Annette ★★

Sunk at sea.

Annette is so ambitious. Indeed, it’s too ambitious. There are so many ideas, yet so many loose threads. It’s difficult to go into detail about any of them without dipping into spoiler territory. Suffice it to say, there’s too much happening, and it doesn’t come together into one coherent whole.

One such idea I will mention is the comedy routine for Adam Driver’s character, Henry McHenry, which occurs shortly after the prologue. The idea is to turn McHenry into some sort of comedian / avant-garde performance artist hybrid. The execution is pretty horrendous; one of the most dislikable scenes I’ve seen in any movie in a long time. But there must be a reason for it, right? No… there’s no reason ever presented as to why he’s this weird hybrid.

Sadly, there are more problems. The progression of McHenry never feels deserved; he just jumps from weird celebrity to… really not nice guy. Meanwhile, Marion Cotillard’s Ann Desfranoux, as well as the titular Annette (at least until the end for the latter) offer very little other than stand-in plot devices. Surprisingly, it’s Simon Helberg’s supporting The Accompanist that offers the most complete character.

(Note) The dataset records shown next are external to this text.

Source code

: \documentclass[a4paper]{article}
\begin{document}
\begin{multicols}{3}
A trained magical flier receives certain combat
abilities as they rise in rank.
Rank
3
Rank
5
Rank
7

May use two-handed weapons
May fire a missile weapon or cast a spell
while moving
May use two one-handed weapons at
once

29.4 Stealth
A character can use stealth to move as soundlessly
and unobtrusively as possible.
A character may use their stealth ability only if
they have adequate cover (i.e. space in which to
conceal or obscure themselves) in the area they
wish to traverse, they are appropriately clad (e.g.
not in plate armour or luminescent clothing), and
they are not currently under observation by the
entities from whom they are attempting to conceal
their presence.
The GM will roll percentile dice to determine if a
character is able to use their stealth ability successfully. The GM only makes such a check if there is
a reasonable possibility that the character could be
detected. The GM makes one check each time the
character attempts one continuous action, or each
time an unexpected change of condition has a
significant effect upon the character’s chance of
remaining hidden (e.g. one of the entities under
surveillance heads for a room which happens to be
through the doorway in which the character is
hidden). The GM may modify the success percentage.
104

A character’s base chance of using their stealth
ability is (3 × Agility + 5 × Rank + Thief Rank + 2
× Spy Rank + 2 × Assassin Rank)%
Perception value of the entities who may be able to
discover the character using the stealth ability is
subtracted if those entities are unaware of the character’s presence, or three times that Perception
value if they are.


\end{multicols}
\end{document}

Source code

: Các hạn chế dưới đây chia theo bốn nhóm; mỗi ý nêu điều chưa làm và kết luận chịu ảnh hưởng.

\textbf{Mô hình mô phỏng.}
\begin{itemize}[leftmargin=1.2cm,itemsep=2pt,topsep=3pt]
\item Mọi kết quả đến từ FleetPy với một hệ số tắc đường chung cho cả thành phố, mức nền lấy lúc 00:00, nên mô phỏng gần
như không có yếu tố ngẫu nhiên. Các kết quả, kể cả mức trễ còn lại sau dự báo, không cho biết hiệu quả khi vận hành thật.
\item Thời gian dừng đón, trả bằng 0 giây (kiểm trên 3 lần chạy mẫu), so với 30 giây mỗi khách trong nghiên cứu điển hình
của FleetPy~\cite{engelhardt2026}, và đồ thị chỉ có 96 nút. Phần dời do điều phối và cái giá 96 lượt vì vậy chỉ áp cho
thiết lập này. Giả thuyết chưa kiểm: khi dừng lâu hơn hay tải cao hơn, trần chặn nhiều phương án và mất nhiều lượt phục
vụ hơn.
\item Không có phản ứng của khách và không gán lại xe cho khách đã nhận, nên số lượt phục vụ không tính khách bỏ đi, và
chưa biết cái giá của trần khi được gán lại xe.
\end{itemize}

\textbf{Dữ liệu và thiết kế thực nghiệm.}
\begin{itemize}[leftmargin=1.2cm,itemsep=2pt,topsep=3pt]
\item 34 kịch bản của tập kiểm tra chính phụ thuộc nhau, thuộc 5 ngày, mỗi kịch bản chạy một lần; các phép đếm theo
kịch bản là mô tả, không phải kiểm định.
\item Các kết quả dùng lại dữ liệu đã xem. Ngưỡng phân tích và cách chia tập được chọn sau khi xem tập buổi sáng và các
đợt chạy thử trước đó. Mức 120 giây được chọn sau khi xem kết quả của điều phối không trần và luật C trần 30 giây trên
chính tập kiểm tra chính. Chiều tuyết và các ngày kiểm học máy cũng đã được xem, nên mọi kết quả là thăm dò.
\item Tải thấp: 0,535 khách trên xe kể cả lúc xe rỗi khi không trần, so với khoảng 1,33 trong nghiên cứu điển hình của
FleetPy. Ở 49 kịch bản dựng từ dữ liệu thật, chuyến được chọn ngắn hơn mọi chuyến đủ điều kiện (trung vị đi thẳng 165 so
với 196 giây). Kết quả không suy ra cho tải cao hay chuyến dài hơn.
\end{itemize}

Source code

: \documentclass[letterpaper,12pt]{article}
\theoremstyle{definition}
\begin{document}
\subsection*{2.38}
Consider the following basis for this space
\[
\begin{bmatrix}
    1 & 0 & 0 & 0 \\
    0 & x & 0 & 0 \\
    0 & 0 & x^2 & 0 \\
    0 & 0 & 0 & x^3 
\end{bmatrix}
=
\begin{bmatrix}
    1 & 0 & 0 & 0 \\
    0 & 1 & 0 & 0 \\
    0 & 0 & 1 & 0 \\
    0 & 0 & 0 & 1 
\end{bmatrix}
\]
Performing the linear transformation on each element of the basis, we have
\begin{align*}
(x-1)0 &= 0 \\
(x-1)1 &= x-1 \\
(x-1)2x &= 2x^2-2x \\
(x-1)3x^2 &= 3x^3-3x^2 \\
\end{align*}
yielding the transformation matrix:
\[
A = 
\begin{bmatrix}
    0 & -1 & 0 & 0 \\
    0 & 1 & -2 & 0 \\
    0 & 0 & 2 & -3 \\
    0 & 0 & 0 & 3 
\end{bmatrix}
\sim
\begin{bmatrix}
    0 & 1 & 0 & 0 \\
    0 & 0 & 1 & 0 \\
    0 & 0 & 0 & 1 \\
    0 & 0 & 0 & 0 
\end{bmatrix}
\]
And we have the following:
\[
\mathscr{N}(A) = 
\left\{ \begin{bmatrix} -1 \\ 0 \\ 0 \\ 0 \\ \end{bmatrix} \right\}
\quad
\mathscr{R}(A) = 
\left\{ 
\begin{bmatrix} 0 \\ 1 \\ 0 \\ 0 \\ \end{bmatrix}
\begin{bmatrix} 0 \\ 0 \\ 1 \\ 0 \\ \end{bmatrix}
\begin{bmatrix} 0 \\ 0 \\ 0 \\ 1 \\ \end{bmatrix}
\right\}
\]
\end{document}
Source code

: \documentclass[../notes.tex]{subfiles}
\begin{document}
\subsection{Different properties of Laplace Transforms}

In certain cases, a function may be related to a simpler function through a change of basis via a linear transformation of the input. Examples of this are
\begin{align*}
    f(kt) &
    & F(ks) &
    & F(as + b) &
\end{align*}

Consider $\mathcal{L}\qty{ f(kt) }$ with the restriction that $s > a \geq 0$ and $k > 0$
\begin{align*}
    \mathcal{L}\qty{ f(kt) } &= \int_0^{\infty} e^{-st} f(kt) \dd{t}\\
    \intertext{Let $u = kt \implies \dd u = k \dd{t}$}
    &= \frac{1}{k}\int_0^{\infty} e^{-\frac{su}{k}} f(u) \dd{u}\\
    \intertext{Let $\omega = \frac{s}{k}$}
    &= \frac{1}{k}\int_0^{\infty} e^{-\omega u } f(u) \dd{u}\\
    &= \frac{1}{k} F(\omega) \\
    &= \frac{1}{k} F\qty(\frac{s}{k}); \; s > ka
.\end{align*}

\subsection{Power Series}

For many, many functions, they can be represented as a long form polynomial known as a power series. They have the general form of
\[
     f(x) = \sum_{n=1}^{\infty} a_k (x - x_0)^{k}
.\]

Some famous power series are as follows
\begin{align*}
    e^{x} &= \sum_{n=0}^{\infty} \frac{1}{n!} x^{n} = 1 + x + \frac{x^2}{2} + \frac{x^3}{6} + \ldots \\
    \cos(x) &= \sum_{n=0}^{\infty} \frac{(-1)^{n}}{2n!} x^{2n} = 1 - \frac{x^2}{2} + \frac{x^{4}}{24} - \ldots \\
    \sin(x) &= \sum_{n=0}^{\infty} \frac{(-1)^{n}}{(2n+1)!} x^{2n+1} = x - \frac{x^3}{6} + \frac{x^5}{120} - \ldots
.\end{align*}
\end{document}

But it’s the out-of-nowhere angry McHenry who takes the primary stage over his marginalized, yet more interesting family characters. The story would’ve benefitted from a stronger juxtaposition and counterbalance between the married couple.

The musical numbers are frustratingly hit & miss, and much more the latter. The opening is really good, and the finale is great. But everything else in between is forgettable and uninteresting.

Is director Leos Carax’s musical mocking Hollywood musicals of yore, as some have suggested? This was never even intimated to me; everything felt sincere in its approach. So, if satire was the intent, it failed there, too.

Furthermore, the message is the furthest from subtle, while the story is highly predictable. This is a prime example of minute counting, because everything is telegraphed or obvious.

Now there are positives: other than Helberg’s solid performance, Driver is outstanding in his poorly written role. I don’t know if it’s his best work yet, but it’s up there; especially in that finale. And the film is technically well made. The pacing is fine with 140 minutes being less rough than I anticipated (it still should’ve been 20+ mins shorter); helping this was a second half that was multiples better than the first. The lighting, production design, and sound effects were all impressive, too.

As a fan of Holy Motors, I was looking forward to this. But Carax forces an unjustified bizarre tone with the Sparks' unpleasant musical idiosyncrasies in a script that needed major tightening.

Annette is a major disappointment that’s little more than Weird for the Sake of Weird Cinema.